Thursday, August 14, 2014

Kewaunee County, Nancy Higgins & the 19th Amendment


August 18 marks the 94th anniversary of the 19th Amendment, the right to vote without regard to gender.  It is an understatement to say it was a long time in coming. Nationally, as early as June 1848, the Liberty Party made women’s suffrage a plank in its presidential campaign. To put that in perspective, Wisconsin achieved statehood a month earlier and what is now Kewaunee County would not exist for another 4 years. Suffrage kept surfacing across the country and on June 10, 1919, Wisconsin led the nation as the first state to ratify the 19th amendment, which Congress submitted for ratification just 6 days earlier, on June 4th. Thirty-six states were required to ratify and Tennessee rounded out that number, thus completing ratification in 1 year, 2 months and 14 days.

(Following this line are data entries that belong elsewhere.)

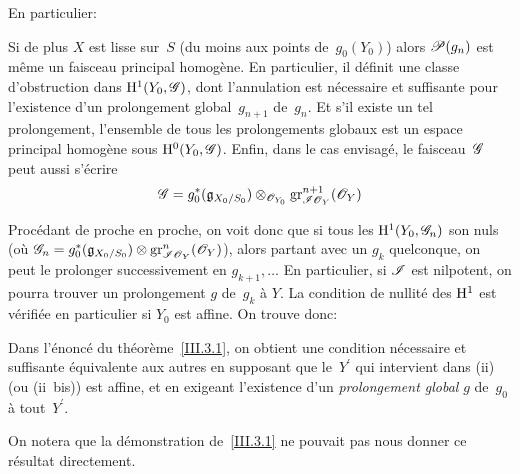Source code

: En particulier:

\begin{corollaire}
\label{III.5.4}
Si de plus $X$ est lisse sur~$S$ (du moins aux points de~$g_0(Y_0)$)
alors
$\cal{P}(g_{n})$
est m\^eme un faisceau principal homog\`ene.
\enlargethispage{.5cm}En particulier, il d\'efinit une classe d'obstruction dans
$\H^1(Y_0,\cal{G})$, dont l'annulation est n\'ecessaire et
suffisante pour l'existence d'un prolongement global~$g_{n+1}$
de~$g_n$. Et s'il existe un tel prolongement, l'ensemble de tous les
prolongements globaux est un espace principal homog\`ene sous
$\H^0(Y_0,\cal{G})$. Enfin, dans le cas envisag\'e, le
faisceau~$\cal{G}$ peut aussi s'\'ecrire
\begin{equation*}
\cal{G}=g_0^*(\goth{g}_{X_0/S_0})\otimes_{\cal{O}_{Y_0}}
\gr_{\cal{IO}_Y}^{n+1}(\cal{O}_Y)
\end{equation*}
\end{corollaire}

Proc\'edant de proche en proche, on voit donc que si tous les
$\H^1(Y_0,\cal{G}_n)$ son nuls (o\`u
$\cal{G}_n=g_0^*(\goth{g}_{X_0/S_0})\otimes
\gr_{\cal{IO}_Y}^{n}(\cal{O}_Y)$), alors partant avec un $g_k$
quelconque, on peut le prolonger successivement en $g_{k+1},\dots$ En
particulier, si $\cal{I}$ est nilpotent, on pourra trouver un
prolongement $g$ de~$g_k$ \`a $Y$. La condition de nullit\'e des
$\H^1$ est v\'erifi\'ee en particulier si $Y_0$ est affine. On
trouve donc:

\begin{corollaire}
\label{III.5.5}
Dans
l'\'enonc\'e du th\'eor\`eme~\ref{III.3.1}, on obtient
une condition n\'ecessaire et suffisante \'equivalente aux autres
en supposant que le~$Y^\prime$ qui intervient dans \textup{(ii)} (ou \textup{(ii~bis)})
est affine, et en exigeant l'existence d'un \emph{prolongement global}
$g$ de~$g_0$ \`a tout~$Y^\prime$.
\end{corollaire}

On notera que la d\'emonstration de~\ref{III.3.1} ne pouvait pas
nous donner ce r\'esultat directement.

Questions of women’s rights in Kewaunee County were there nearly as long as the county, however it was the 1873 advent of the Ahnapee Record that moved discussion to the fore. The paper’s two founding editors, 16 year old George Wing and Charles Borgman, 17, were very young by anyone’s standards, however the two were well ahead of their time when they editorialized calling for good schools, environmental protection – although those words were never used – beautification, and women’s rights.  
Most Judeo-Christians accepted the inferiority of women. After all, Eve was responsible for “the fall” of Adam. Both Greek and Roman law regarded women as inferior, and Roman law saw a woman subject to her lord and master: her husband. Roman law was the basis for church law.  In 1873 Wing and Borgman were surely raising more than eyebrows. Following their first edition, the Kewaunee Enterprise approved of the new paper saying it included “women’s rights.” The Green Bay Advocate opined that if subsequent editions were as good as the first, the paper would be successful. The Door County Advocate didn’t agree. It said the paper was only good for “swatting flies.”
While Wing and Borgman advanced women’s rights, the Enterprise had a history of uncertainty. In May 1869, that paper complained about the equal rights convention in New York. Earlier that spring, Ahnapee’s Mrs. Nancy Almira Higgins wrote a letter concerning women’s rights and wanted it published, but in March 1869 the Enterprise was her only option. At first the letter wasn’t printed because “old Higgins was a reliable subscriber” and it was felt he would be upset enough to discontinue his subscription. When Mrs. Higgins said such treatment was an “abridgement of her rights,” the editor said he would “cheerfully” give her space in the paper.
Nancy Higgins wrote that “female men” in Chicago were lecturing about poor, weak women being robbed of their rights and being slaves to the miserable men they called husbands. Mrs. Higgins felt women didn’t have rights because they did not fight for them. As for married women voting, Mrs. Higgins felt their husbands would vote as they were told. She said she would “like to see Jeremiah Higgins vote for something I didn’t want him to.” It was Mrs. Higgins’ beliefs that women should fight more and talk less so there wouldn’t be so much “babbling” about women’s rights.
Ten years later, the Advocate had its own ideas about the women of Ahnapee. It said Ahnapee women were “jolly” because they put on men’s trousers to visit each other. It went on to say that Sturgeon Bay girls “don’t put on trousers until after marriage, but they make up for lost time.”
Women’s suffrage came in 1920. President Lyndon Johnson signed the Civil Rights Act on July 2, 1964. Women had the vote, but voting did not ensure equal rights. Jeannette Rankin was the first woman ever elected to the House of Representatives. While living in Washington State, Rankin worked tirelessly to pass the vote for women. It happened in 1911. She went on to push for the right in Montana and the vote was granted there in 1914. Congresswoman Rankin was elected in Montana in 1916 and helped push the 19th Amendment.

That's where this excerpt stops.